Angus Kernohan
- Date of birth: 2 March 1999 (age 26)
- Place of birth: Ballymena, Northern Ireland
- Height: 1.80 m (5 ft 11 in)
- Weight: 93 kg (14 st 9 lb; 205 lb)
- School: Ballymena Academy
- University: Queen's University Belfast

Rugby union career
- Position(s): Wing, Centre

Amateur team(s)
- Years: Team / Apps / (Points)
- Ballymena /  / ()
- –: Queen's University /  / ()

Senior career
- Years: Team / Apps / (Points)
- 2018–2020: Ulster / 14 / (10)
- 2020–: Ealing Trailfinders / 0 / (0)
- Correct as of 23 March 2019

International career
- Years: Team / Apps / (Points)
- 2018–2019: Ireland U20 / 8 / (0)
- Correct as of 15 March 2019

= Angus Kernohan =

Irish rugby union player

Angus Kernohan (born 2 March 1999) is an Irish rugby union player playing for RFU Championship side Ealing Trailfinders. He plays as a winger, but can also play at centre.

==Early life==
Born in Ballymena, Northern Ireland, Kernohan attended Ballymena Academy and first began playing rugby for Ballymena minis.

==Club career==
Kernohan joined the Ulster sub-academy for the 2017–18 season, but was not initially awarded a full academy contract ahead of the 2018–19 season. However, strong performances during pre-season saw him rewarded with a place in the academy shortly after the season began. He made his senior debut for Ulster in the provinces opening 2018–19 Pro14 fixture against Welsh side Scarlets on 1 September 2018, which Ulster won 15–13, and made his European Rugby Champions Cup debut during round 1 of the 2018–19 tournament, featuring off the bench in the provinces 24–10 win against English side Leicester Tigers on 13 October 2018.

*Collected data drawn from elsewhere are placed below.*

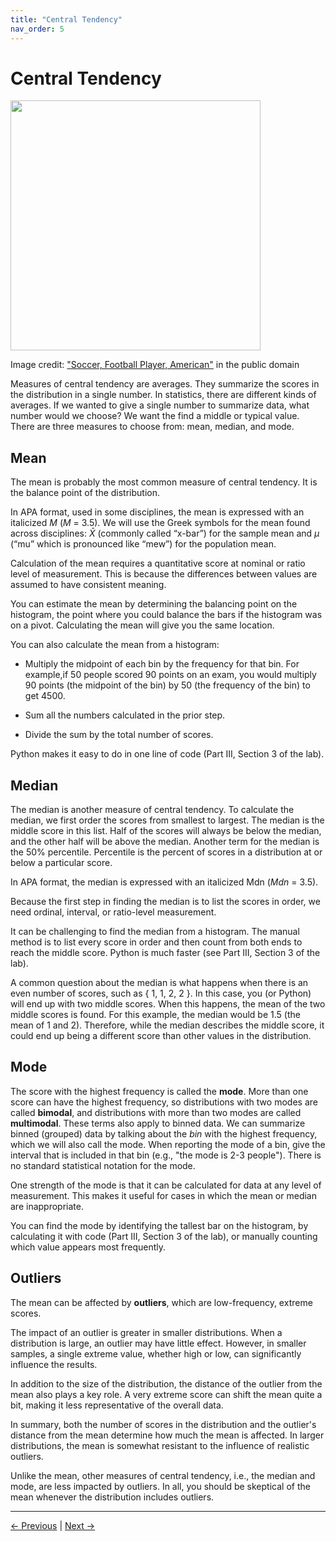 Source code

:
 ```yaml
---
title: "Central Tendency"
nav_order: 5
---
```


# Central Tendency
<img src="https://www.publicdomainpictures.net/pictures/260000/velka/soccer-football-player-american.jpg" width="400"/>

Image credit: ["Soccer, Football Player, American"](https://www.publicdomainpictures.net/en/view-image.php?image=257368&picture=soccer-football-player-american) in the public domain


Measures of central tendency are averages. They summarize the scores in the distribution in a single number. In statistics, there are different kinds of averages. If we wanted to give a single number to summarize data, what number would we choose? We want the find a middle or typical value. There are three measures to choose from: mean, median, and mode.

## Mean

The mean is probably the most common measure of central tendency. It is the balance point of the distribution.

In APA format, used in some disciplines, the mean is expressed with an italicized _M_ (_M_ = 3.5). We will use the Greek symbols for the mean found across disciplines: $\bar{X}$ (commonly called “x-bar”) for the sample mean and $\mu$ (“mu” which is pronounced like “mew”) for the population mean.

Calculation of the mean requires a quantitative score at nominal or ratio level of measurement. This is because the differences between values are assumed to have consistent meaning.

You can estimate the mean by determining the balancing point on the histogram, the point where you could balance the bars if the histogram was on a pivot. Calculating the mean will give you the same location.

You can also calculate the mean from a histogram:

- Multiply the midpoint of each bin by the frequency for that bin. For example,if 50 people scored 90 points on an exam, you would multiply 90 points (the midpoint of the bin) by 50 (the frequency of the bin) to get 4500.

- Sum all the numbers calculated in the prior step.

- Divide the sum by the total number of scores.

Python makes it easy to do in one line of code (Part III, Section 3 of the lab).

## Median

The median is another measure of central tendency. To calculate the median, we first order the scores from smallest to largest. The median is the middle score in this list. Half of the scores will always be below the median, and the other half will be above the median. Another term for the median is the 50% percentile. Percentile is the percent of scores in a distribution at or below a particular score.

In APA format, the median is expressed with an italicized Mdn (*Mdn* = 3.5).

Because the first step in finding the median is to list the scores in order, we need ordinal, interval, or ratio-level measurement.

It can be challenging to find the median from a histogram. The manual method is to list every score in order and then count from both ends to reach the middle score. Python is much faster (see Part III, Section 3 of the lab).

A common question about the median is what happens when there is an even number of scores, such as { 1, 1, 2, 2 }. In this case, you (or Python) will end up with two middle scores. When this happens, the mean of the two middle scores is found. For this example, the median would be 1.5 (the mean of 1 and 2). Therefore, while the median describes the middle score, it could end up being a different score than other values in the distribution.

## Mode

The score with the highest frequency is called the **mode**. More than one score can have the highest frequency, so distributions with two modes are called **bimodal**, and distributions with more than two modes are called **multimodal**. These terms also apply to binned data. We can summarize binned (grouped) data by talking about the *bin* with the highest frequency, which we will also call the mode. When reporting the mode of a bin, give the interval that is included in that bin (e.g., "the mode is 2-3 people"). There is no standard statistical notation for the mode.

One strength of the mode is that it can be calculated for data at any level of measurement. This makes it useful for cases in which the mean or median are inappropriate.

You can find the mode by identifying the tallest bar on the histogram, by calculating it with code (Part III, Section 3 of the lab), or manually counting which value appears most frequently.

## Outliers

The mean can be affected by **outliers**, which are low-frequency, extreme scores.

The impact of an outlier is greater in smaller distributions. When a distribution is large, an outlier may have little effect. However, in smaller samples, a single extreme value, whether high or low, can significantly influence the results.

In addition to the size of the distribution, the distance of the outlier from the mean also plays a key role. A very extreme score can shift the mean quite a bit, making it less representative of the overall data.

In summary, both the number of scores in the distribution and the outlier's distance from the mean determine how much the mean is affected. In larger distributions, the mean is somewhat resistant to the influence of realistic outliers.

Unlike the mean, other measures of central tendency, i.e., the median and mode, are less impacted by outliers. In all, you should be skeptical of the mean whenever the distribution includes outliers.

---

[← Previous](freq_dist.md) | [Next →](clt.md)

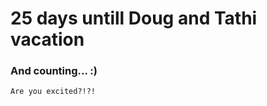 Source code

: # 25 days untill Doug and Tathi vacation


### And counting... :)


```markdown
Are you excited?!?!
```

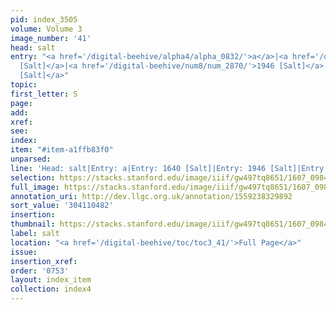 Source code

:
 ```yaml
---
pid: index_3505
volume: Volume 3
image_number: '41'
head: salt
entry: "<a href='/digital-beehive/alpha4/alpha_0832/'>a</a>|<a href='/digital-beehive/num7/num_2496/'>1640
  [Salt]</a>|<a href='/digital-beehive/num8/num_2870/'>1946 [Salt]</a>|<a href='/digital-beehive/num9/num_3063/'>2124
  [Salt]</a>"
topic:
first_letter: S
page:
add:
xref:
see:
index:
item: "#item-a1ffb83f0"
unparsed:
line: 'Head: salt|Entry: a|Entry: 1640 [Salt]|Entry: 1946 [Salt]|Entry: 2124 [Salt]|#item-a1ffb83f0'
selection: https://stacks.stanford.edu/image/iiif/gw497tq8651/1607_0984/153,482,734,132/full/0/default.jpg
full_image: https://stacks.stanford.edu/image/iiif/gw497tq8651/1607_0984/full/full/0/default.jpg
annotation_uri: http://dev.llgc.org.uk/annotation/1559238329892
sort_value: '304110482'
insertion:
thumbnail: https://stacks.stanford.edu/image/iiif/gw497tq8651/1607_0984/153,482,734,132/150,/0/default.jpg
label: salt
location: "<a href='/digital-beehive/toc/toc3_41/'>Full Page</a>"
issue:
insertion_xref:
order: '0753'
layout: index_item
collection: index4
---
```

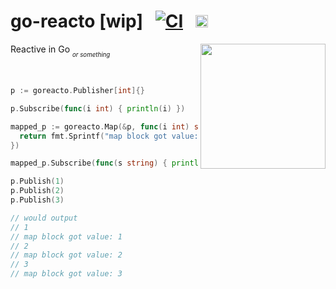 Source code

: # go-reacto [wip] &nbsp; [![CI](https://github.com/marcantoineg/go-reacto/actions/workflows/ci.yml/badge.svg)](https://github.com/marcantoineg/go-reacto/actions/workflows/ci.yml) &nbsp; <img height="20px" src="https://img.shields.io/badge/Golang-FFFFFF?logo=go&style=flat">

<img src="https://user-images.githubusercontent.com/16008095/215646733-8fcc1bc6-d2e8-4578-904e-866c8315d943.png" width=200px align=right>

Reactive in Go
<sub><sub><em>or something</em></sub></sub>

<br>

```go
p := goreacto.Publisher[int]{}

p.Subscribe(func(i int) { println(i) })

mapped_p := goreacto.Map(&p, func(i int) string {
  return fmt.Sprintf("map block got value: %d", i)
})

mapped_p.Subscribe(func(s string) { println(s) })

p.Publish(1)
p.Publish(2)
p.Publish(3)

// would output
// 1
// map block got value: 1
// 2
// map block got value: 2
// 3
// map block got value: 3
```
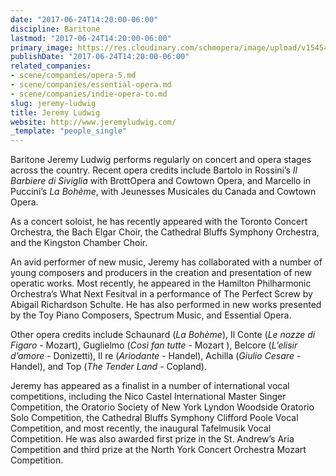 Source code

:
 ```yaml
---
date: "2017-06-24T14:20:00-06:00"
discipline: Baritone
lastmod: "2017-06-24T14:20:00-06:00"
primary_image: https://res.cloudinary.com/schmopera/image/upload/v1545409169/media/webhook-uploads/1498335612762/Screen%20Shot%202017-06-24%20at%202.19.47%20PM.png.png
publishDate: "2017-06-24T14:20:00-06:00"
related_companies:
- scene/companies/opera-5.md
- scene/companies/essential-opera.md
- scene/companies/indie-opera-to.md
slug: jeremy-ludwig
title: Jeremy Ludwig
website: http://www.jeremyludwig.com/
_template: "people_single"
---
```


Baritone Jeremy Ludwig performs regularly on concert and opera stages across the country. Recent opera credits include Bartolo in Rossini’s *Il Barbiere di Siviglia* with BrottOpera and Cowtown Opera, and Marcello in Puccini’s *La Bohème*, with Jeunesses Musicales du Canada and Cowtown Opera.

As a concert soloist, he has recently appeared with the Toronto Concert Orchestra, the Bach Elgar Choir, the Cathedral Bluffs Symphony Orchestra, and the Kingston Chamber Choir.

An avid performer of new music, Jeremy has collaborated with a number of young composers and producers in the creation and presentation of new operatic works. Most recently, he appeared in the Hamilton Philharmonic Orchestra’s What Next Fesitval in a performance of The Perfect Screw by Abigail Richardson Schulte. He has also performed in new works presented by the Toy Piano Composers, Spectrum Music, and Essential Opera.

Other opera credits include Schaunard (*La Bohème*), Il Conte (*Le nozze di Figaro* - Mozart), Guglielmo (*Così fan tutte* - Mozart ), Belcore (*L’elisir d’amore* - Donizetti), Il re (*Ariodante* - Handel), Achilla (*Giulio Cesare* - Handel), and Top (*The Tender Land* - Copland).

Jeremy has appeared as a finalist in a number of international vocal competitions, including the Nico Castel International Master Singer Competition, the Oratorio Society of New York Lyndon Woodside Oratorio Solo Competition, the Cathedral Bluffs Symphony Clifford Poole Vocal Competition, and most recently, the inaugural Tafelmusik Vocal Competition. He was also awarded first prize in the St. Andrew’s Aria Competition and third prize at the North York Concert Orchestra Mozart Competition.
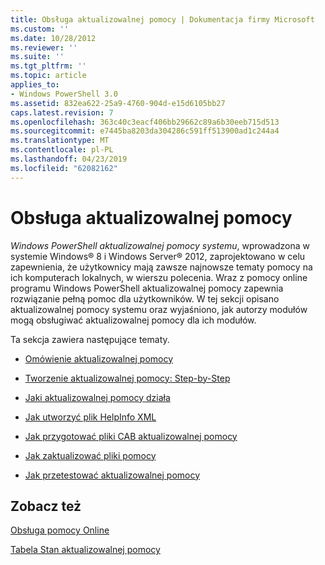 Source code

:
 ```yaml
---
title: Obsługa aktualizowalnej pomocy | Dokumentacja firmy Microsoft
ms.custom: ''
ms.date: 10/28/2012
ms.reviewer: ''
ms.suite: ''
ms.tgt_pltfrm: ''
ms.topic: article
applies_to:
- Windows PowerShell 3.0
ms.assetid: 832ea622-25a9-4760-904d-e15d6105bb27
caps.latest.revision: 7
ms.openlocfilehash: 363c40c3eacf406bb29662c89a6b30eeb715d513
ms.sourcegitcommit: e7445ba8203da304286c591ff513900ad1c244a4
ms.translationtype: MT
ms.contentlocale: pl-PL
ms.lasthandoff: 04/23/2019
ms.locfileid: "62082162"
---
```

# <a name="supporting-updatable-help"></a>Obsługa aktualizowalnej pomocy

*Windows PowerShell aktualizowalnej pomocy systemu*, wprowadzona w systemie Windows® 8 i Windows Server® 2012, zaprojektowano w celu zapewnienia, że użytkownicy mają zawsze najnowsze tematy pomocy na ich komputerach lokalnych, w wierszu polecenia. Wraz z pomocy online programu Windows PowerShell aktualizowalnej pomocy zapewnia rozwiązanie pełną pomoc dla użytkowników. W tej sekcji opisano aktualizowalnej pomocy systemu oraz wyjaśniono, jak autorzy modułów mogą obsługiwać aktualizowalnej pomocy dla ich modułów.

Ta sekcja zawiera następujące tematy.

- [Omówienie aktualizowalnej pomocy](./updatable-help-overview.md)

- [Tworzenie aktualizowalnej pomocy: Step-by-Step](./updatable-help-authoring-step-by-step.md)

- [Jaki aktualizowalnej pomocy działa](./how-updatable-help-works.md)

- [Jak utworzyć plik HelpInfo XML](./how-to-create-a-helpinfo-xml-file.md)

- [Jak przygotować pliki CAB aktualizowalnej pomocy](./how-to-prepare-updatable-help-cab-files.md)

- [Jak zaktualizować pliki pomocy](./how-to-update-help-files.md)

- [Jak przetestować aktualizowalnej pomocy](./how-to-test-updatable-help.md)

## <a name="see-also"></a>Zobacz też

[Obsługa pomocy Online](./supporting-online-help.md)

[Tabela Stan aktualizowalnej pomocy](https://www.microsoft.com/en-us/itpro/windows) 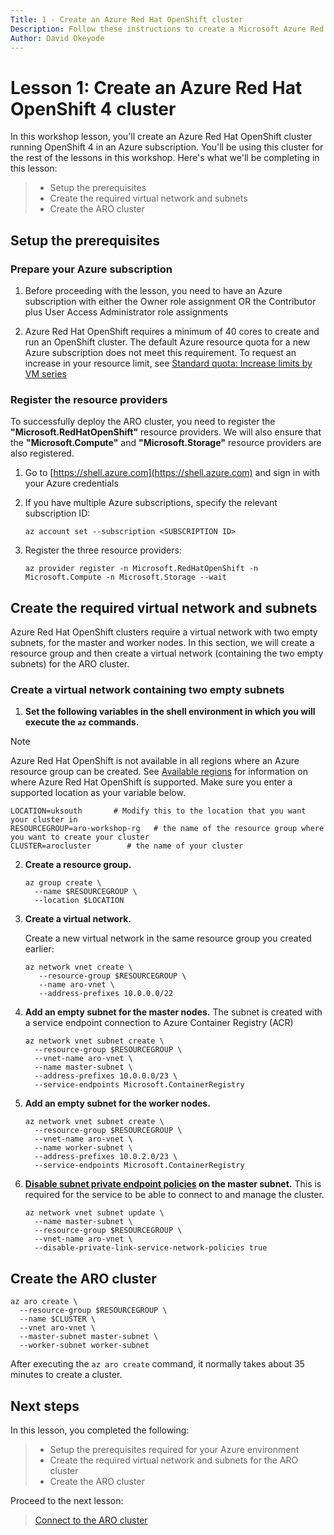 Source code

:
 ```yaml
---
Title: 1 - Create an Azure Red Hat OpenShift cluster
Description: Follow these instructions to create a Microsoft Azure Red Hat OpenShift cluster using the Azure CLI
Author: David Okeyode
---
```

# Lesson 1: Create an Azure Red Hat OpenShift 4 cluster

In this workshop lesson, you'll create an Azure Red Hat OpenShift cluster running OpenShift 4 in an Azure subscription. You'll be using this cluster for the rest of the lessons in this workshop. Here's what we'll be completing in this lesson:

> * Setup the prerequisites 
> * Create the required virtual network and subnets
> * Create the ARO cluster

## Setup the prerequisites
### Prepare your Azure subscription
1. Before proceeding with the lesson, you need to have an Azure subscription with either the Owner role assignment OR the Contributor plus User Access Administrator role assignments

2. Azure Red Hat OpenShift requires a minimum of 40 cores to create and run an OpenShift cluster. The default Azure resource quota for a new Azure subscription does not meet this requirement. To request an increase in your resource limit, see [Standard quota: Increase limits by VM series](https://docs.microsoft.com/en-us/azure/azure-portal/supportability/per-vm-quota-requests?WT.mc_id=AZ-MVP-5003870)

### Register the resource providers
To successfully deploy the ARO cluster, you need to register the **"Microsoft.RedHatOpenShift"** resource providers. We will also ensure that the **"Microsoft.Compute"** and **"Microsoft.Storage"** resource providers are also registered.

1. Go to [https://shell.azure.com](https://shell.azure.com) and sign in with your Azure credentials

2. If you have multiple Azure subscriptions, specify the relevant subscription ID:

    ```
    az account set --subscription <SUBSCRIPTION ID>
    ```

3. Register the three resource providers:

    ```
    az provider register -n Microsoft.RedHatOpenShift -n Microsoft.Compute -n Microsoft.Storage --wait
    ```
## Create the required virtual network and subnets
Azure Red Hat OpenShift clusters require a virtual network with two empty subnets, for the master and worker nodes. In this section, we will create a resource group and then create a virtual network (containing the two empty subnets) for the ARO cluster.
### Create a virtual network containing two empty subnets

1. **Set the following variables in the shell environment in which you will execute the `az` commands.**
> [!NOTE] 
   > Azure Red Hat OpenShift is not available in all regions where an Azure resource group can be created. See [Available regions](https://azure.microsoft.com/en-gb/global-infrastructure/services/?products=openshift&regions=all) for information on where Azure Red Hat OpenShift is supported. Make sure you enter a supported location as your variable below.

   ```
   LOCATION=uksouth       # Modify this to the location that you want your cluster in
   RESOURCEGROUP=aro-workshop-rg   # the name of the resource group where you want to create your cluster           
   CLUSTER=arocluster        # the name of your cluster
   ```

2. **Create a resource group.**

   ```
   az group create \
     --name $RESOURCEGROUP \
     --location $LOCATION
   ```

2. **Create a virtual network.**

   Create a new virtual network in the same resource group you created earlier:

   ```
   az network vnet create \
      --resource-group $RESOURCEGROUP \
      --name aro-vnet \
      --address-prefixes 10.0.0.0/22
   ```

3. **Add an empty subnet for the master nodes.**
The subnet is created with a service endpoint connection to Azure Container Registry (ACR)
   ```
   az network vnet subnet create \
     --resource-group $RESOURCEGROUP \
     --vnet-name aro-vnet \
     --name master-subnet \
     --address-prefixes 10.0.0.0/23 \
     --service-endpoints Microsoft.ContainerRegistry
   ```

4. **Add an empty subnet for the worker nodes.**

   ```
   az network vnet subnet create \
     --resource-group $RESOURCEGROUP \
     --vnet-name aro-vnet \
     --name worker-subnet \
     --address-prefixes 10.0.2.0/23 \
     --service-endpoints Microsoft.ContainerRegistry
   ```

5. **[Disable subnet private endpoint policies](../private-link/disable-private-link-service-network-policy.md) on the master subnet.** This is required for the service to be able to connect to and manage the cluster.

   ```
   az network vnet subnet update \
     --name master-subnet \
     --resource-group $RESOURCEGROUP \
     --vnet-name aro-vnet \
     --disable-private-link-service-network-policies true
   ```

## Create the ARO cluster

```
az aro create \
  --resource-group $RESOURCEGROUP \
  --name $CLUSTER \
  --vnet aro-vnet \
  --master-subnet master-subnet \
  --worker-subnet worker-subnet
```

After executing the `az aro create` command, it normally takes about 35 minutes to create a cluster.

## Next steps

In this lesson, you completed the following:
> * Setup the prerequisites required for your Azure environment
> * Create the required virtual network and subnets for the ARO cluster
> * Create the ARO cluster

Proceed to the next lesson:
> [Connect to the ARO cluster](2-connect-aro-cluster.md)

On 13 May 2020, Kernohan travels to England to sign for Ealing Trailfinders in the RFU Championship from the 2020-21 season.

==International career==
Kernohan was part of the Ireland under-20s team that won a grand slam during the 2019 Six Nations Under 20s Championship. He missed the opening two rounds due to a hamstring injury, but returned for the final fixtures.